Anfang September machten zwei liberale Abgeordnete einen internen Parlamentsbericht öffentlich, der den Sozialbetrug verdeutlichte. In den Rängen herrschte sichtlich Unruhe, als einige Beispiele genannt wurden. Die Senatorin Nathalie Goulet empörte sich in der Presse: „Es gibt Leute, die 70 Kinder angeben.“ Sie weist auf eklatante Widersprüche hin, etwa daß im nationalen Identifikationsregister (RNIPP) 110 Millionen Personen eingeschrieben seien, wovon 84,2 Millionen als lebend aufgeführt sind. Dabei habe Frankreich offiziell 67 Millionen Einwohner. Das RNIPP zähle auch 3,1 Millionen lebende Personen über hundert Jahre, obwohl das Statistikamt Insee für 2016 gerade einmal 21.000 Personen in diesem hohen Alter angab. Es ist klar, daß hier nicht nur Renten oder Kindergeld für Phantompersonen kassiert wird, sondern auch die lebenden Personen das Sozialsystem massiv in Anspruch nehmen.

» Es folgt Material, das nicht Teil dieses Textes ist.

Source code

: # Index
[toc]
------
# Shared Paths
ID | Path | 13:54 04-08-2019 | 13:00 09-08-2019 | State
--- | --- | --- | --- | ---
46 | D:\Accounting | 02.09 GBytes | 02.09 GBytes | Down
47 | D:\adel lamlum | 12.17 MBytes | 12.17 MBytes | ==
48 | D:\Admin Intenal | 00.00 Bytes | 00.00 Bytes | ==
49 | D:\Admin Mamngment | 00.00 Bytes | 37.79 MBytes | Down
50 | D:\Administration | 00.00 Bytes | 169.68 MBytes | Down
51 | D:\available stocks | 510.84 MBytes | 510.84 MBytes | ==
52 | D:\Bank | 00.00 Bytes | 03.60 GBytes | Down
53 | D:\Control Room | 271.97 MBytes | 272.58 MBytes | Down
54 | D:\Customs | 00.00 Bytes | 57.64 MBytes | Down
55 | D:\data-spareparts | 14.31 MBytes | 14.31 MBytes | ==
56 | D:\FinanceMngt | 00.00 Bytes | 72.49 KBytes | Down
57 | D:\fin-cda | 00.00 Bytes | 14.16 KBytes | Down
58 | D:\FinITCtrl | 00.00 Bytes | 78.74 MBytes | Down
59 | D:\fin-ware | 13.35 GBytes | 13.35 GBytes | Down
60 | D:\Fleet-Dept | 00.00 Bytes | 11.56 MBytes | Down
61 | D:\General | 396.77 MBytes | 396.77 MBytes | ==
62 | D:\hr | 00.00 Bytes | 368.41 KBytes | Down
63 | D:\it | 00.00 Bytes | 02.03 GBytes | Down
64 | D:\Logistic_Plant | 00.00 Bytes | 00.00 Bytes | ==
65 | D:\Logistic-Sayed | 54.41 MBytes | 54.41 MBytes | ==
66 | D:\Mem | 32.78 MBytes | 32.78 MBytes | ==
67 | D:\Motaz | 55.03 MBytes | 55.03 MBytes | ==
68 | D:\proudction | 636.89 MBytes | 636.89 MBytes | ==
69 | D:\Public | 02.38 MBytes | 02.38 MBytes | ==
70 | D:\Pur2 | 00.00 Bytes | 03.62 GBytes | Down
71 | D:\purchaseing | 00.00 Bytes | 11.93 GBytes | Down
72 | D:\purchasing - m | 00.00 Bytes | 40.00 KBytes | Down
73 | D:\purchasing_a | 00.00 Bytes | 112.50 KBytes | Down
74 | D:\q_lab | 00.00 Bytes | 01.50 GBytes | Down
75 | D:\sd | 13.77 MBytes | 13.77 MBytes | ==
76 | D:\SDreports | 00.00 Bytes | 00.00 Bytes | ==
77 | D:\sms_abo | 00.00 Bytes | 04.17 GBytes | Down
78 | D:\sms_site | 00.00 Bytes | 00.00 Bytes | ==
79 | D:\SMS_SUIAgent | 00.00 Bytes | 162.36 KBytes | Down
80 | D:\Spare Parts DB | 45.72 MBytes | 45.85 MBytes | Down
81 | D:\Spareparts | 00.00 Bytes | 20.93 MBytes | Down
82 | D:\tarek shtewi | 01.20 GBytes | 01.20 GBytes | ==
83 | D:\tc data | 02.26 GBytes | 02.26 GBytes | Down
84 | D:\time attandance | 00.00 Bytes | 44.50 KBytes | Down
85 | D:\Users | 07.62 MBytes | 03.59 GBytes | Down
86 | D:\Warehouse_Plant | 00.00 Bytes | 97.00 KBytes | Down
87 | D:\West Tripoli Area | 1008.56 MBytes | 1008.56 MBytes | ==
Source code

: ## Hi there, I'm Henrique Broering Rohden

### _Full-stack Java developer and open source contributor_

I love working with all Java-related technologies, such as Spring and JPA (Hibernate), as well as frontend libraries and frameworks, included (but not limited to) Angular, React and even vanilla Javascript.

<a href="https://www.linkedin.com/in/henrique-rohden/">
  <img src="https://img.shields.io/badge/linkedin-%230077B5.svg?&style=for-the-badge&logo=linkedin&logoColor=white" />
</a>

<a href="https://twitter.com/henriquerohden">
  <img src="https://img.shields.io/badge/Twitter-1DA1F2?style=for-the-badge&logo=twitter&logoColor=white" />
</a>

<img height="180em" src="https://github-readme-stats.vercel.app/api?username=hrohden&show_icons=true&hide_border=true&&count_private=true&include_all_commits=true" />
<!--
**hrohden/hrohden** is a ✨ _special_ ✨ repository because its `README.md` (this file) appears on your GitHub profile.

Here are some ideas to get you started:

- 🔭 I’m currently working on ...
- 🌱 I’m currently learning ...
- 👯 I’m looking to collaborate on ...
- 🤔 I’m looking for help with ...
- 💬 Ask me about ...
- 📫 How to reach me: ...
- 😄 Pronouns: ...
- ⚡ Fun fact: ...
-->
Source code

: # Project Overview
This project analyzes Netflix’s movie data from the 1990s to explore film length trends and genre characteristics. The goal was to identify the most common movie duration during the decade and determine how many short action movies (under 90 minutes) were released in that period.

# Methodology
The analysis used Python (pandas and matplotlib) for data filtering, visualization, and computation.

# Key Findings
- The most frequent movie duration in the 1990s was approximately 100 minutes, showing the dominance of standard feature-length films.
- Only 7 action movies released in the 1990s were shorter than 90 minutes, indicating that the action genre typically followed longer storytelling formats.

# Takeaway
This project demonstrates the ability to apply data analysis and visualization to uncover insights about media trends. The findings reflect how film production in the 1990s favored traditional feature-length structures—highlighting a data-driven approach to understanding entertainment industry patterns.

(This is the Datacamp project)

Neues Punktesystem und 33.000 Arbeitsvisa

21,1 Millionen Menschen, die im Ausland geboren sind, verfügen über eine französiche Sozialnummer, von ihnen beziehen 11,9 Millionen in irgend­einer Weise soziale Hilfe, obwohl Insee derzeit nur 7,9 Millionen Ausländer zählt, die in Frankreich leben. Der Mißbrauch geht in die Milliarden. Das Gefühl vieler Franzosen, ausgenutzt und dafür auch noch als Rassisten und Islamophobe beschimpft zu werden, hat statistisch nachweisbare Grundlagen. Das hat Macron erkannt. Seine Rolle rückwärts in der Willkommenspolitik ist genau vor diesem Hintergrund zu sehen. Und sie setzt auch daran an: Es wird für Personen ohne Aufenthaltsgenehmigung und selbst anerkannte Asyleinwanderer keinen sofortigen Anspruch auf medizinische Gratisleistungen mehr geben. Sie müssen nun drei Monate warten, und danach können sie allenfalls sechs Monate Gratisleistungen in Anspruch nehmen. Auch die Wohnsituation soll nun genauer kontrolliert werden. Zum x-ten Mal wurden am Tag nach Verkündigung dieser Maßnahmen vor laufenden Kameras Migrantenlager in Paris geräumt – nach dem Motto: Die tun was. Gleichzeitig wurde verkündet, daß man künftig nach einem Punktesystem Kontingente von Migranten ins Land lassen wolle. Arbeitsministerin Muriel Pénicaud versprach 33.000 Arbeitsvisa.

In dem Maßnahmenbündel befinden sich auch für Deutschland relevante Forderungen. So will die Regierung in Paris eine Liste sicherer Herkunftsländer erstellen. Dazu werden nach französischer Auffassung auch Länder wie Marokko und Staaten Westafrikas gehören, die von den deutschen Grünen und Linken als unsicher eingestuft wurden, was eine Abschiebung verhindert. Dafür hat Paris kein Verständnis mehr. Auch in der Einwanderungsfrage wird es deshalb mit Berlin zu Verstimmungen kommen. Hier ist Macron das nationale Hemd näher als der europäische Rock. Manche Medien bemühen sich noch, das Thema ideologisch zu überhöhen und damit zu verdrängen, aber der Geist ist aus der Flasche. Brüssel und Berlin müssen sich auf Debatten gefaßt machen, in denen Fakten wieder eine stärkere Rolle spielen.